The functions defined above are used as success and failure routines when loading qna model and text from Wikipedia. The function used to initiate qna load is as given below,

qna.load()
  	.then(qnaLoadSuccess)
  	.catch(qnaLoadFail);

We initiate the model (qna) load on application start. This ensures that the library is available when needed. After the model is loaded, we start loading the Wikimedia page content. One caveat that I noticed is that qna takes a long time to load.

We are ready to ask questions after qna and wiki loads. To facilitate this we have a text box that takes the question from users.

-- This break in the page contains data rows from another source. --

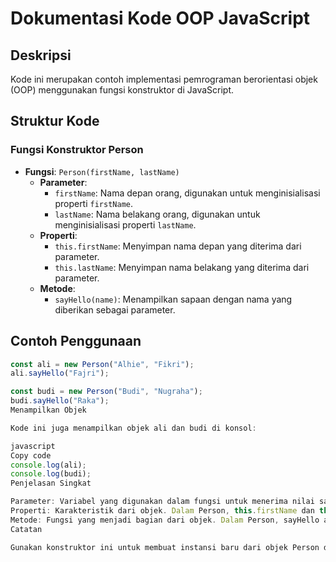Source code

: # Dokumentasi Kode OOP JavaScript

## Deskripsi

Kode ini merupakan contoh implementasi pemrograman berorientasi objek (OOP) menggunakan fungsi konstruktor di JavaScript.

## Struktur Kode

### Fungsi Konstruktor Person

- **Fungsi**: `Person(firstName, lastName)`
  - **Parameter**:
    - `firstName`: Nama depan orang, digunakan untuk menginisialisasi properti `firstName`.
    - `lastName`: Nama belakang orang, digunakan untuk menginisialisasi properti `lastName`.
  - **Properti**:
    - `this.firstName`: Menyimpan nama depan yang diterima dari parameter.
    - `this.lastName`: Menyimpan nama belakang yang diterima dari parameter.
  - **Metode**:
    - `sayHello(name)`: Menampilkan sapaan dengan nama yang diberikan sebagai parameter.

## Contoh Penggunaan

```javascript
const ali = new Person("Alhie", "Fikri");
ali.sayHello("Fajri");

const budi = new Person("Budi", "Nugraha");
budi.sayHello("Raka");
Menampilkan Objek

Kode ini juga menampilkan objek ali dan budi di konsol:

javascript
Copy code
console.log(ali);
console.log(budi);
Penjelasan Singkat

Parameter: Variabel yang digunakan dalam fungsi untuk menerima nilai saat fungsi dipanggil. Dalam Person, firstName dan lastName adalah parameter.
Properti: Karakteristik dari objek. Dalam Person, this.firstName dan this.lastName adalah properti yang menyimpan nama depan dan belakang.
Metode: Fungsi yang menjadi bagian dari objek. Dalam Person, sayHello adalah metode yang digunakan untuk berinteraksi dengan objek dan menampilkan pesan.
Catatan

Gunakan konstruktor ini untuk membuat instansi baru dari objek Person dan memanggil metode sayHello untuk berinteraksi dengan objek.
```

getAnswer = function(data) {
  	console.log(data);
  	if (data.length > 0) {
    	addAnswer('A: ' + data[0].text + '\n', false);
  	} else {
    	addAnswer('A: ' + 'NOT FOUND' + '\n', false);
  	}
}

getAnswerError = function(err) {
  	console.log(err);
}

askIt.addEventListener('click', function(e) {
  	var qst = tqust.val();
  	addAnswer('Q: ' + qst + '?', true);
  	model.findAnswers(qst, wikiText).then(getAnswer).catch();
});

As given in the code above, we call model.findAnswer to get the answer to asked question. This will give an array of responses and we can select one with the highest score.

Conclusion

This blog has become a lot longer than I wanted as we covered two different models in it. Hope you find them useful. As always code can be found on my github page. Ciao for now!